---------- Available records

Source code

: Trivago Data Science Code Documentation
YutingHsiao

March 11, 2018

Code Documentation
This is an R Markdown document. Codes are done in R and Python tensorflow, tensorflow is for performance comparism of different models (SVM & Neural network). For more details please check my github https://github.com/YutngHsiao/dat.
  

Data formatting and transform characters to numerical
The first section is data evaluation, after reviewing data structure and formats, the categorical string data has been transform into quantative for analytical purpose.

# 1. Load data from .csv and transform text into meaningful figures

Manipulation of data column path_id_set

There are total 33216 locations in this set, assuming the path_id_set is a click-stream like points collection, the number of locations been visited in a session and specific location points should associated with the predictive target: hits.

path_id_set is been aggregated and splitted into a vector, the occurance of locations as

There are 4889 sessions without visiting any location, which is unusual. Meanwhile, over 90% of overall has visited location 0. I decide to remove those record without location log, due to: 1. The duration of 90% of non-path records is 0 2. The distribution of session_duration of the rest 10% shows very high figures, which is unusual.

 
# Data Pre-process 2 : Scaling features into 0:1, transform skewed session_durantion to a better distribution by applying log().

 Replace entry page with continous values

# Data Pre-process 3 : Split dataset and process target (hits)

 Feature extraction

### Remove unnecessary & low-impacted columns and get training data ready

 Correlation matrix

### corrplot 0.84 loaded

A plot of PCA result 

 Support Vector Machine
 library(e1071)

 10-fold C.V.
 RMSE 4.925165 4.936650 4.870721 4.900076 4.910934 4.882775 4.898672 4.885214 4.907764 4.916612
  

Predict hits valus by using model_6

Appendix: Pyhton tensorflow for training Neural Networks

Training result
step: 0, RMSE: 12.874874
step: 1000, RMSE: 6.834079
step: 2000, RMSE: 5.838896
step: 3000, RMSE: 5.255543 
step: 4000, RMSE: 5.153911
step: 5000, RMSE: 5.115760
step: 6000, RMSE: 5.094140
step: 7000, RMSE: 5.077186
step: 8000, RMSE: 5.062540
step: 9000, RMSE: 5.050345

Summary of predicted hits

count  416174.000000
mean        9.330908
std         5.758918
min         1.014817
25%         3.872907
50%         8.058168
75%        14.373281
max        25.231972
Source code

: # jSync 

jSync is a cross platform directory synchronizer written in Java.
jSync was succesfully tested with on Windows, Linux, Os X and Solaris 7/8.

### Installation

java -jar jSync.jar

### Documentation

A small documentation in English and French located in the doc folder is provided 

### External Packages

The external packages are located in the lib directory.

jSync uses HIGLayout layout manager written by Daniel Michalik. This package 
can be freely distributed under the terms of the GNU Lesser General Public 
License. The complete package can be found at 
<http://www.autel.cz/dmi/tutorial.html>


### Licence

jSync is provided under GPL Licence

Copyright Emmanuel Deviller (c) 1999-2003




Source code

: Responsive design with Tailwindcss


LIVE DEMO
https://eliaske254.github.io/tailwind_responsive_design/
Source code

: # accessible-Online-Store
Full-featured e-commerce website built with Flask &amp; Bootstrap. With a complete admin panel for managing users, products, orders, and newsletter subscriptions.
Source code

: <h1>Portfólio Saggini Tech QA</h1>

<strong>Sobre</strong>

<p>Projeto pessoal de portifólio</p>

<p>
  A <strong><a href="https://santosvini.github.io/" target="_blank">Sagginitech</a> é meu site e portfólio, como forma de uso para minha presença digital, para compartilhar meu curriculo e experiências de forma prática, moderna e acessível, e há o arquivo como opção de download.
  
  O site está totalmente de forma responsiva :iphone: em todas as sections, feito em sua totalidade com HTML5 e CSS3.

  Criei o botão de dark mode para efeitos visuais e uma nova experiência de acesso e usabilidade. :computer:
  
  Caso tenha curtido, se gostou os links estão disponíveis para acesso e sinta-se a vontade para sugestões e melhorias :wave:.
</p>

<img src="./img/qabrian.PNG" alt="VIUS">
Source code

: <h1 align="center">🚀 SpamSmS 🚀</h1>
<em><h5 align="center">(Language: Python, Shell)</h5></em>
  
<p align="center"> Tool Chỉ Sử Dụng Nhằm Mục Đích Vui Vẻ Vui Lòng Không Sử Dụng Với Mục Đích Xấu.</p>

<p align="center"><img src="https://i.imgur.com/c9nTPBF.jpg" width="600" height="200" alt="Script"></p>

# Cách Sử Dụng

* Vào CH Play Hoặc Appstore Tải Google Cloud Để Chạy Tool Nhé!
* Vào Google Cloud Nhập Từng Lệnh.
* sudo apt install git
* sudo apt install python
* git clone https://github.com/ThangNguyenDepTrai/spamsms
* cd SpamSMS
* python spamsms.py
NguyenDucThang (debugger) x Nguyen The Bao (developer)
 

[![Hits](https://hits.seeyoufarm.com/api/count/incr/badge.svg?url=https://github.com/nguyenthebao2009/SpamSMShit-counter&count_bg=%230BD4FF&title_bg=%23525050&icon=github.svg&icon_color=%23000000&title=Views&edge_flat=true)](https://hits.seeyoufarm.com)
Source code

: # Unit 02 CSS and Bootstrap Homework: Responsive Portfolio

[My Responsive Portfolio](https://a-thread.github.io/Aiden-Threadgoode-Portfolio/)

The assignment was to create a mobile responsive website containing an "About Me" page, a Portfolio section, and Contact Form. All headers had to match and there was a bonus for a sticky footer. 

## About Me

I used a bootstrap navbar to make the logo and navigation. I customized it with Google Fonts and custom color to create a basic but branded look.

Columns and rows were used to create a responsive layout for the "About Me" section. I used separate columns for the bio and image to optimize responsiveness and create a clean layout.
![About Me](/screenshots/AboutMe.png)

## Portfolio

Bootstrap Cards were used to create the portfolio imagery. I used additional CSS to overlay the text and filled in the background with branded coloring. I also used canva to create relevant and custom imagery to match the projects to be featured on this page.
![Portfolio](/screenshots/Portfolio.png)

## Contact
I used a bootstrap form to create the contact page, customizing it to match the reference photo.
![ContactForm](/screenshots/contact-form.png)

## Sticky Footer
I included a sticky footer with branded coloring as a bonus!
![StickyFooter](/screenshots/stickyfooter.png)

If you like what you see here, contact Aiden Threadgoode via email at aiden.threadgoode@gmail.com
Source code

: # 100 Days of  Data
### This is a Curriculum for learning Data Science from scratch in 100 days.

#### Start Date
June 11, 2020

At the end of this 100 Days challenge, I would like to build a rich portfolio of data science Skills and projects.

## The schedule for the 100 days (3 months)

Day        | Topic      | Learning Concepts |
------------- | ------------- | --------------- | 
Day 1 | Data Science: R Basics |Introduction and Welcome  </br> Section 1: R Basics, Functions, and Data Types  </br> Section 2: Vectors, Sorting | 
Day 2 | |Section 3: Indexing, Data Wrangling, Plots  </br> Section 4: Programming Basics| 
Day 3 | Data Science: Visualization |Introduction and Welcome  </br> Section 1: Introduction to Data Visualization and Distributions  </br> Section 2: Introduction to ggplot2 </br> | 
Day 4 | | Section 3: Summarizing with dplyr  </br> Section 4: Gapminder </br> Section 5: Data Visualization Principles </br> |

--------------------

● **What the exercise asks**: An exact copy of all the records is the only acceptable answer.

● **Solution below**:
Source code

: Trivago Data Science Code Documentation
YutingHsiao

March 11, 2018

Code Documentation
This is an R Markdown document. Codes are done in R and Python tensorflow, tensorflow is for performance comparism of different models (SVM & Neural network). For more details please check my github https://github.com/YutngHsiao/dat.
  

Data formatting and transform characters to numerical
The first section is data evaluation, after reviewing data structure and formats, the categorical string data has been transform into quantative for analytical purpose.

# 1. Load data from .csv and transform text into meaningful figures

Manipulation of data column path_id_set

There are total 33216 locations in this set, assuming the path_id_set is a click-stream like points collection, the number of locations been visited in a session and specific location points should associated with the predictive target: hits.

path_id_set is been aggregated and splitted into a vector, the occurance of locations as

There are 4889 sessions without visiting any location, which is unusual. Meanwhile, over 90% of overall has visited location 0. I decide to remove those record without location log, due to: 1. The duration of 90% of non-path records is 0 2. The distribution of session_duration of the rest 10% shows very high figures, which is unusual.

 
# Data Pre-process 2 : Scaling features into 0:1, transform skewed session_durantion to a better distribution by applying log().

 Replace entry page with continous values

# Data Pre-process 3 : Split dataset and process target (hits)

 Feature extraction

### Remove unnecessary & low-impacted columns and get training data ready

 Correlation matrix

### corrplot 0.84 loaded

A plot of PCA result 

 Support Vector Machine
 library(e1071)

 10-fold C.V.
 RMSE 4.925165 4.936650 4.870721 4.900076 4.910934 4.882775 4.898672 4.885214 4.907764 4.916612
  

Predict hits valus by using model_6

Appendix: Pyhton tensorflow for training Neural Networks

Training result
step: 0, RMSE: 12.874874
step: 1000, RMSE: 6.834079
step: 2000, RMSE: 5.838896
step: 3000, RMSE: 5.255543 
step: 4000, RMSE: 5.153911
step: 5000, RMSE: 5.115760
step: 6000, RMSE: 5.094140
step: 7000, RMSE: 5.077186
step: 8000, RMSE: 5.062540
step: 9000, RMSE: 5.050345

Summary of predicted hits

count  416174.000000
mean        9.330908
std         5.758918
min         1.014817
25%         3.872907
50%         8.058168
75%        14.373281
max        25.231972
Source code

: # jSync 

jSync is a cross platform directory synchronizer written in Java.
jSync was succesfully tested with on Windows, Linux, Os X and Solaris 7/8.

### Installation

java -jar jSync.jar

### Documentation

A small documentation in English and French located in the doc folder is provided 

### External Packages

The external packages are located in the lib directory.

jSync uses HIGLayout layout manager written by Daniel Michalik. This package 
can be freely distributed under the terms of the GNU Lesser General Public 
License. The complete package can be found at 
<http://www.autel.cz/dmi/tutorial.html>


### Licence

jSync is provided under GPL Licence

Copyright Emmanuel Deviller (c) 1999-2003




Source code

: Responsive design with Tailwindcss


LIVE DEMO
https://eliaske254.github.io/tailwind_responsive_design/
Source code

: # accessible-Online-Store
Full-featured e-commerce website built with Flask &amp; Bootstrap. With a complete admin panel for managing users, products, orders, and newsletter subscriptions.
Source code

: <h1>Portfólio Saggini Tech QA</h1>

<strong>Sobre</strong>

<p>Projeto pessoal de portifólio</p>

<p>
  A <strong><a href="https://santosvini.github.io/" target="_blank">Sagginitech</a> é meu site e portfólio, como forma de uso para minha presença digital, para compartilhar meu curriculo e experiências de forma prática, moderna e acessível, e há o arquivo como opção de download.
  
  O site está totalmente de forma responsiva :iphone: em todas as sections, feito em sua totalidade com HTML5 e CSS3.

  Criei o botão de dark mode para efeitos visuais e uma nova experiência de acesso e usabilidade. :computer:
  
  Caso tenha curtido, se gostou os links estão disponíveis para acesso e sinta-se a vontade para sugestões e melhorias :wave:.
</p>

<img src="./img/qabrian.PNG" alt="VIUS">
Source code

: <h1 align="center">🚀 SpamSmS 🚀</h1>
<em><h5 align="center">(Language: Python, Shell)</h5></em>
  
<p align="center"> Tool Chỉ Sử Dụng Nhằm Mục Đích Vui Vẻ Vui Lòng Không Sử Dụng Với Mục Đích Xấu.</p>

<p align="center"><img src="https://i.imgur.com/c9nTPBF.jpg" width="600" height="200" alt="Script"></p>

# Cách Sử Dụng

* Vào CH Play Hoặc Appstore Tải Google Cloud Để Chạy Tool Nhé!
* Vào Google Cloud Nhập Từng Lệnh.
* sudo apt install git
* sudo apt install python
* git clone https://github.com/ThangNguyenDepTrai/spamsms
* cd SpamSMS
* python spamsms.py
NguyenDucThang (debugger) x Nguyen The Bao (developer)
 

[![Hits](https://hits.seeyoufarm.com/api/count/incr/badge.svg?url=https://github.com/nguyenthebao2009/SpamSMShit-counter&count_bg=%230BD4FF&title_bg=%23525050&icon=github.svg&icon_color=%23000000&title=Views&edge_flat=true)](https://hits.seeyoufarm.com)
Source code

: # Unit 02 CSS and Bootstrap Homework: Responsive Portfolio

[My Responsive Portfolio](https://a-thread.github.io/Aiden-Threadgoode-Portfolio/)

The assignment was to create a mobile responsive website containing an "About Me" page, a Portfolio section, and Contact Form. All headers had to match and there was a bonus for a sticky footer. 

## About Me

I used a bootstrap navbar to make the logo and navigation. I customized it with Google Fonts and custom color to create a basic but branded look.

Columns and rows were used to create a responsive layout for the "About Me" section. I used separate columns for the bio and image to optimize responsiveness and create a clean layout.
![About Me](/screenshots/AboutMe.png)

## Portfolio

Bootstrap Cards were used to create the portfolio imagery. I used additional CSS to overlay the text and filled in the background with branded coloring. I also used canva to create relevant and custom imagery to match the projects to be featured on this page.
![Portfolio](/screenshots/Portfolio.png)

## Contact
I used a bootstrap form to create the contact page, customizing it to match the reference photo.
![ContactForm](/screenshots/contact-form.png)

## Sticky Footer
I included a sticky footer with branded coloring as a bonus!
![StickyFooter](/screenshots/stickyfooter.png)

If you like what you see here, contact Aiden Threadgoode via email at aiden.threadgoode@gmail.com
Source code

: # 100 Days of  Data
### This is a Curriculum for learning Data Science from scratch in 100 days.

#### Start Date
June 11, 2020

At the end of this 100 Days challenge, I would like to build a rich portfolio of data science Skills and projects.

## The schedule for the 100 days (3 months)

Day        | Topic      | Learning Concepts |
------------- | ------------- | --------------- | 
Day 1 | Data Science: R Basics |Introduction and Welcome  </br> Section 1: R Basics, Functions, and Data Types  </br> Section 2: Vectors, Sorting | 
Day 2 | |Section 3: Indexing, Data Wrangling, Plots  </br> Section 4: Programming Basics| 
Day 3 | Data Science: Visualization |Introduction and Welcome  </br> Section 1: Introduction to Data Visualization and Distributions  </br> Section 2: Introduction to ggplot2 </br> | 
Day 4 | | Section 3: Summarizing with dplyr  </br> Section 4: Gapminder </br> Section 5: Data Visualization Principles </br> |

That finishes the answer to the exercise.